====== SUPPLIED DATA ======

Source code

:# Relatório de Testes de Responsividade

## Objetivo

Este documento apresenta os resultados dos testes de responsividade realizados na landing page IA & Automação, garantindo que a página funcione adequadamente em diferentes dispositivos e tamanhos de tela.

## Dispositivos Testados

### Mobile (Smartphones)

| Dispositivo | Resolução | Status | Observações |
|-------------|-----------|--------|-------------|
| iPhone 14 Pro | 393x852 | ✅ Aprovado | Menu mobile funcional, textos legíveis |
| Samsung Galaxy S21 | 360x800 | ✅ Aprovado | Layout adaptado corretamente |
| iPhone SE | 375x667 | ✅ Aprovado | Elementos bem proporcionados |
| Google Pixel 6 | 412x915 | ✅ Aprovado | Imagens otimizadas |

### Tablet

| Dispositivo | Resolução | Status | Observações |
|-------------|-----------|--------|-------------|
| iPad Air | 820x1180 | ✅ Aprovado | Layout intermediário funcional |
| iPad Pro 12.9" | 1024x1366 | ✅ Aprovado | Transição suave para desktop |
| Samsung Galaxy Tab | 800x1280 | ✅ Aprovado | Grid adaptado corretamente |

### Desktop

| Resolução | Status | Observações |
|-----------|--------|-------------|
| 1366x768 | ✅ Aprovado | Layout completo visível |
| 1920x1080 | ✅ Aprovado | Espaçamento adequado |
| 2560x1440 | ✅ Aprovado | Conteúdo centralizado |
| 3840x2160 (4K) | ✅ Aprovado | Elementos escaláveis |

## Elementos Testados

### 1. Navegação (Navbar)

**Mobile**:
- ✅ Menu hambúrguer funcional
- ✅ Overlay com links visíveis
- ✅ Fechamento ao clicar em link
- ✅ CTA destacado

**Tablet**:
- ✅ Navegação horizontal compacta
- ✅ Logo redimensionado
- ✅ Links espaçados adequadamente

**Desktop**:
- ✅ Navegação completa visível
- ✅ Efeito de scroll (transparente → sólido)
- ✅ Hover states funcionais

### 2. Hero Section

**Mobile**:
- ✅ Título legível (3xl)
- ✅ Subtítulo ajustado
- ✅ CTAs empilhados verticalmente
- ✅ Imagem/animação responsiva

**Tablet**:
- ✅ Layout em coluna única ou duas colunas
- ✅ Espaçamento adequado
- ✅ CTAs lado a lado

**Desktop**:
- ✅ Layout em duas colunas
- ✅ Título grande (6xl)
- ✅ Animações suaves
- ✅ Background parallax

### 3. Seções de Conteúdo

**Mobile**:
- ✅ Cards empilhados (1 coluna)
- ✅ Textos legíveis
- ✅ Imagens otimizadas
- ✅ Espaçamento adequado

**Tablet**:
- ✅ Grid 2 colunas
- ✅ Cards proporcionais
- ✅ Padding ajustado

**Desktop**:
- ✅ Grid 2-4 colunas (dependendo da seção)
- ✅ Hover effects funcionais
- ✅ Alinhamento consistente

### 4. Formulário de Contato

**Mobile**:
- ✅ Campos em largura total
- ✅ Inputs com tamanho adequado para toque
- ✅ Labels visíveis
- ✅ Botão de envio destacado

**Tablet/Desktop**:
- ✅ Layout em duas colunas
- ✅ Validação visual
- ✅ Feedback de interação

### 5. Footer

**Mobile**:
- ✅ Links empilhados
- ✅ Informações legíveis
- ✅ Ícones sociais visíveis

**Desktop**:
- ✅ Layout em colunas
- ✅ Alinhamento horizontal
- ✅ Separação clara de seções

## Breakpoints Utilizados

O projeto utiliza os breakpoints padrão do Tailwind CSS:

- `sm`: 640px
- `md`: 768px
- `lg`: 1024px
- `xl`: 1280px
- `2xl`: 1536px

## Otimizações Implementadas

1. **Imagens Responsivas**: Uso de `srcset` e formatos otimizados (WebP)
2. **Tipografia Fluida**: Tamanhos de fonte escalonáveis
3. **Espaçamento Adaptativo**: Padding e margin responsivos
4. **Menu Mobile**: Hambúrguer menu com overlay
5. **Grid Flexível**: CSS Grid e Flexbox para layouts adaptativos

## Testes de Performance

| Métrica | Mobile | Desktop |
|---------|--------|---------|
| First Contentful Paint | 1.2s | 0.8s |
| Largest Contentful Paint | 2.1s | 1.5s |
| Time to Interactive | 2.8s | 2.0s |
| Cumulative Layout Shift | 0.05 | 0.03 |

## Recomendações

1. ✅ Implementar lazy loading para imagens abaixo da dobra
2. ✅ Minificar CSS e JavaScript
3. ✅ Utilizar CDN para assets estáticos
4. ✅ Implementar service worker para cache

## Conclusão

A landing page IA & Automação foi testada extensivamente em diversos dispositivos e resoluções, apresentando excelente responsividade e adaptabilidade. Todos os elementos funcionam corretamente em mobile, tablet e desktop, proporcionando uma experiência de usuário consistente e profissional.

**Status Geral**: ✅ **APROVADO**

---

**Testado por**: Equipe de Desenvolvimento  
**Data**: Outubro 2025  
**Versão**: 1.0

======

■ ABOUT THIS TASK
For the string "adaptado", return every line of the data where it appears.

■ RESULT FOR THIS TASK
| Samsung Galaxy S21 | 360x800 | ✅ Aprovado | Layout adaptado corretamente |
| Samsung Galaxy Tab | 800x1280 | ✅ Aprovado | Grid adaptado corretamente |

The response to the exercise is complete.